Saturday, October 2, 2010

The Witch of Kings Cross

ROSALEEN NORTON (1917-1979) artist, occultist and witch was born on October 2, 1917. Rosaleen Norton first attracted controversy when she was expelled from the Church of England Girls' School, Chatswood, at the age of 14 for producing 'depraved' drawings of vampires, ghouls and werewolves thought likely to corrupt the other girls. In August 1949 she exhibited a series of pagan, sexually explicit drawings at the Rowden White Library, University of Melbourne. Police raided the exhibition, which included such works as Lucifer, Witches' Sabbath and Individuation, and Norton was charged with obscenity. The charges were dismissed after she provided the court with detailed explanations of her occult symbolism. Known as 'The Witch of Kings Cross', she openly proclaimed her dedication to occult beliefs and the 'Great God Pan'. She was falsely accused by the tabloid press of holding Black Masses replete with animal sacrifice. Despite the fact that at the time, witchcraft was still illegal in the area (the British Witchcraft Act of 1735 had been repealed in England in 1951, but would only be repealed in 1971), Norton openly declared herself to be a Witch. On the basis of a series of confiscated photographs of simulated ceremonial rituals, she was charged in 1956 with 'engaging in unnatural sexual acts'. The tabloid attention surrounding Norton had intensified in the late 1950s, whilst tourists were actually coming to the area in search of her. She tried to explain her beliefs to interviewers, emphasising her faith in pantheism.

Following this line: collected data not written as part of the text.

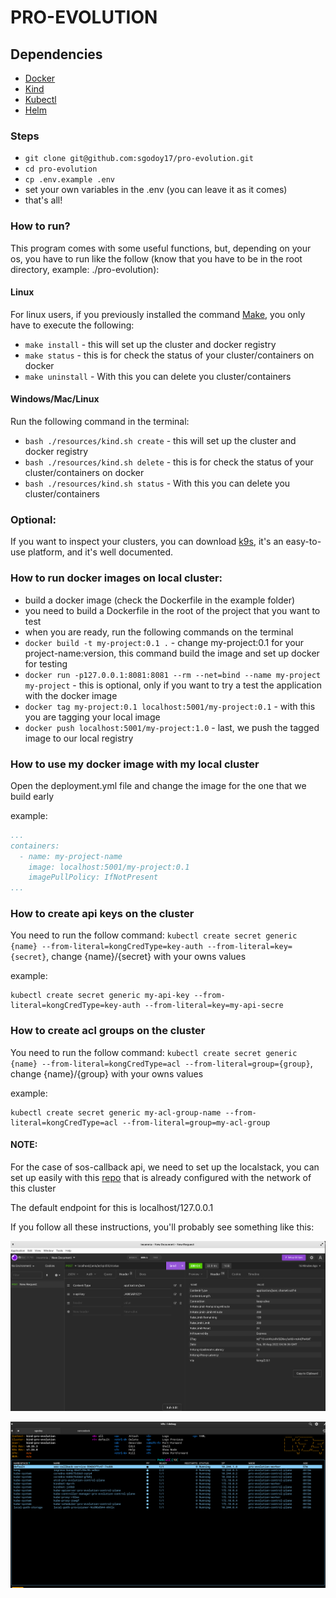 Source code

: # PRO-EVOLUTION

## Dependencies

- [Docker](https://docs.docker.com/engine/install/)
- [Kind](https://kind.sigs.k8s.io/docs/user/quick-start/#installation)
- [Kubectl](https://kubernetes.io/docs/tasks/tools/)
- [Helm](https://helm.sh/docs/intro/install/)

### Steps
- ```git clone git@github.com:sgodoy17/pro-evolution.git```
- ```cd pro-evolution```
- ```cp .env.example .env```
- set your own variables in the .env (you can leave it as it comes)
- that's all!

### How to run?
This program comes with some useful functions, but, depending on your os, you have to run like the follow (know that you have to be in the root directory, example: ./pro-evolution):

#### Linux
For linux users, if you previously installed the command [Make](https://linuxhint.com/install-make-ubuntu/), you only have to execute the following:
- ```make install``` - this will set up the cluster and docker registry
- ```make status``` - this is for check the status of your cluster/containers on docker
- ```make uninstall``` - With this you can delete you cluster/containers

#### Windows/Mac/Linux
Run the following command in the terminal:
- ```bash ./resources/kind.sh create``` - this will set up the cluster and docker registry
- ```bash ./resources/kind.sh delete``` - this is for check the status of your cluster/containers on docker
- ```bash ./resources/kind.sh status``` - With this you can delete you cluster/containers

### Optional:
If you want to inspect your clusters, you can download [k9s](https://k9scli.io/topics/install/), it's an easy-to-use platform, and it's well documented.

### How to run docker images on local cluster:

- build a docker image (check the Dockerfile in the example folder)
- you need to build a Dockerfile in the root of the project that you want to test
- when you are ready, run the following commands on the terminal
- ```docker build -t my-project:0.1 .``` - change my-project:0.1 for your project-name:version, this command build the image and set up docker for testing
- ```docker run -p127.0.0.1:8081:8081 --rm --net=bind --name my-project my-project``` - this is optional, only if you want to try a test the application with the docker image 
- ```docker tag my-project:0.1 localhost:5001/my-project:0.1``` - with this you are tagging your local image
- ```docker push localhost:5001/my-project:1.0``` - last, we push the tagged image to our local registry

### How to use my docker image with my local cluster

Open the deployment.yml file and change the image for the one that we build early

example:

```yaml
...
containers:
  - name: my-project-name
    image: localhost:5001/my-project:0.1
    imagePullPolicy: IfNotPresent
...
```

### How to create api keys on the cluster

You need to run the follow command: ```kubectl create secret generic {name} --from-literal=kongCredType=key-auth --from-literal=key={secret}```, change {name}/{secret} with your owns values

example:

```
kubectl create secret generic my-api-key --from-literal=kongCredType=key-auth --from-literal=key=my-api-secre
```

### How to create acl groups on the cluster

You need to run the follow command: ```kubectl create secret generic {name} --from-literal=kongCredType=acl --from-literal=group={group}```, change {name}/{group} with your owns values

example:

```
kubectl create secret generic my-acl-group-name --from-literal=kongCredType=acl --from-literal=group=my-acl-group
```

#### NOTE:
For the case of sos-callback api, we need to set up the localstack, you can set up easily with this [repo](https://github.com/sgodoy17/cencodock) that is already configured with the network of this cluster

The default endpoint for this is localhost/127.0.0.1

If you follow all these instructions, you'll probably see something like this:

![01.png](images/01.png)

![02.png](images/02.png)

Her work was influenced by British vorticism and has been linked stylistically to that of Norman Lindsay, for whom she occasionally modelled and her contemporary Austin Osman Spare. Norton derived much of her imagery from a type of psychic exploration based on self-hypnosis and from what in occult circles has been described as 'wanderings on the astral planes'. Aside from her paintings, she made charms and did spell casting for people to supplement her income. According to her biographer, Nevill Drury, "Norton's esoteric beliefs, cosmology and visionary art are all closely intertwined and reflect her unique approach to the magical universe."